──────── Entries shown ────────

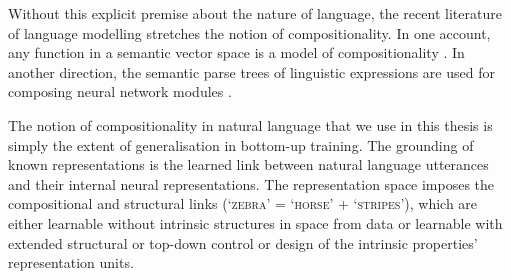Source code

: Without this explicit premise about the nature of language, the recent literature of language modelling stretches the notion of compositionality. 
In one account, any function in a semantic vector space is a model of compositionality \citep{mitchell2010composition}. 
In another direction, the semantic parse trees of linguistic expressions are used for composing neural network modules \citep{andreas2016neural}.

The notion of compositionality in natural language that we use in this thesis is simply the extent of generalisation in bottom-up training. 
The grounding of known representations is the learned link between natural language utterances and their internal neural representations.
The representation space imposes the compositional and structural links (\textsc{`zebra'} = \textsc{`horse'} + \textsc{`stripes'}), which are either learnable without intrinsic structures in space from data or learnable with extended structural or top-down control or design of the intrinsic properties’ representation units.



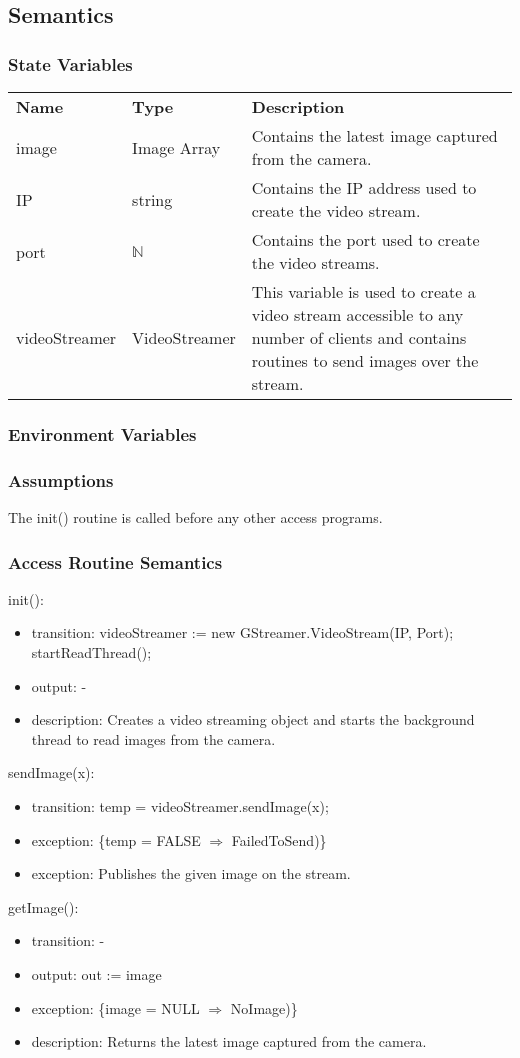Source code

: \documentclass[12pt, titlepage]{article}
\begin{document}
\subsection{Semantics}
\subsubsection{State Variables}
\begin{center}
\begin{tabular}{p{3 cm} p{3cm} p{6.5cm} }
\hline
\textbf{Name} & \textbf{Type} & \textbf{Description}  \\
image & Image Array & Contains the latest image captured from the camera. \\
IP & string & Contains the IP address used to create the video stream. \\
port & $\mathbb{N}$ & Contains the port used to create the video streams. \\
videoStreamer & VideoStreamer & This variable is used to create a video stream accessible to any number of clients and contains routines to send images over the stream.   \\
\hline
\hline
\end{tabular}
\end{center}
\subsubsection{Environment Variables}
\subsubsection{Assumptions}
The init() routine is called before any other access programs.
\subsubsection{Access Routine Semantics}
\noindent init():
\begin{itemize}
\item transition: videoStreamer := new GStreamer.VideoStream(IP, Port); startReadThread();
\item output: -
\item description: Creates a video streaming object and starts the background thread to read images from the camera.
\end{itemize}
\noindent sendImage(x):
\begin{itemize}
\item transition: temp = videoStreamer.sendImage(x);
\item exception: \{temp = FALSE $\Rightarrow$ FailedToSend)\}
\item exception: Publishes the given image on the stream.  
\end{itemize}
\noindent getImage():
\begin{itemize}
\item transition: -
\item output: out := image 
\item exception: \{image = NULL $\Rightarrow$ NoImage)\}
\item description: Returns the latest image captured from the camera. 
\end{itemize}
\end{document}
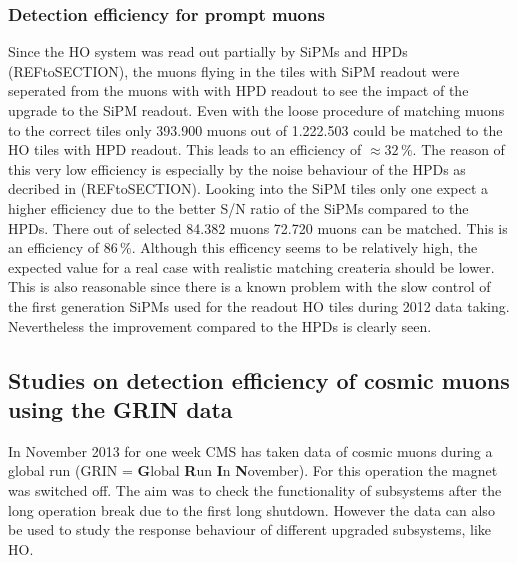 		\subsubsection{Detection efficiency for prompt muons}
			Since the HO system was read out partially by SiPMs and HPDs (REFtoSECTION), the muons flying in the tiles with SiPM readout were seperated from the muons with with HPD readout to see the impact of
			the upgrade to the SiPM readout.
			Even with the loose procedure of matching muons to the correct tiles only 393.900 muons out of 1.222.503 could be matched to the HO tiles with HPD readout.
			This leads to an efficiency of $\approx32\,\%$.
			The reason of this very low efficiency is especially by the noise behaviour of the HPDs as decribed in (REFtoSECTION).
			Looking into the SiPM tiles only one expect a higher efficiency due to the better S/N ratio of the SiPMs compared to the HPDs.
			There out of selected 84.382 muons 72.720 muons can be matched.
			This is an efficiency of $86\,\%$.
			Although this efficency seems to be relatively high, the expected value for a real case with realistic matching createria should be lower.
			This is also reasonable since there is a known problem with the slow control of the first generation SiPMs used for the readout HO tiles during 2012 data taking.
			Nevertheless the improvement compared to the HPDs is clearly seen.
	\subsection{Studies on detection efficiency of cosmic muons using the GRIN data} 
		In November 2013 for one week CMS has taken data of cosmic muons during a global run (GRIN = \textbf{G}lobal \textbf{R}un \textbf{I}n \textbf{N}ovember).
		For this operation the magnet was switched off.
		The aim was to check the functionality of subsystems after the long operation break due to the first long shutdown.
		However the data can also be used to study the response behaviour of different upgraded subsystems, like HO.
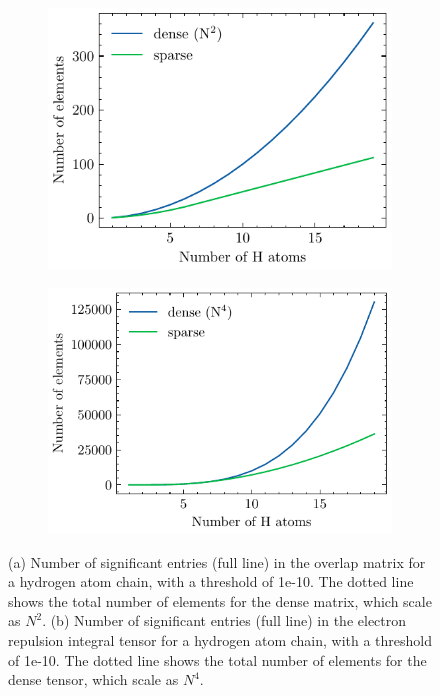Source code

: \begin{figure}[h]
\centering
\begin{subfigure}{0.45\linewidth}
\includegraphics[scale=0.8]{overlap_nze}
\caption{}
\end{subfigure}
\begin{subfigure}{0.45\linewidth}
\includegraphics[scale=0.8]{eri_nze}
\caption{}
\end{subfigure}%
\caption{(a) Number of significant entries (full line) in the overlap matrix for a hydrogen atom chain, with a threshold of 1e-10. The dotted line shows the total number of elements for the dense matrix, which scale as $N^2$. (b) Number of significant entries (full line) in the electron repulsion integral tensor for a hydrogen atom chain, with a threshold of 1e-10. The dotted line shows the total number of elements for the dense tensor, which scale as $N^4$.}
\end{figure}

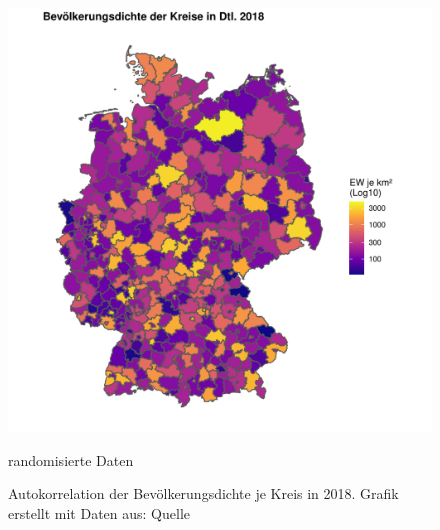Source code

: \begin{figure}
\begin{minipage}[b]{.45\linewidth}
       \includegraphics[width=\linewidth,trim={2cm 1cm 1cm 1cm},clip]{body/figures/popdens2018-rdm.pdf}
       \caption{randomisierte Daten}
    \end{minipage}
    \caption[Bevölkerungsdichten ]{Autokorrelation der Bevölkerungsdichte je Kreis in 2018. Grafik erstellt mit Daten aus: Quelle}
    \label{fig_densitymaps}
 \end{figure}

────────

• Prompt
Count each line of the material above that holds the word "subfigure", and state the total with no other text.

• Answer
4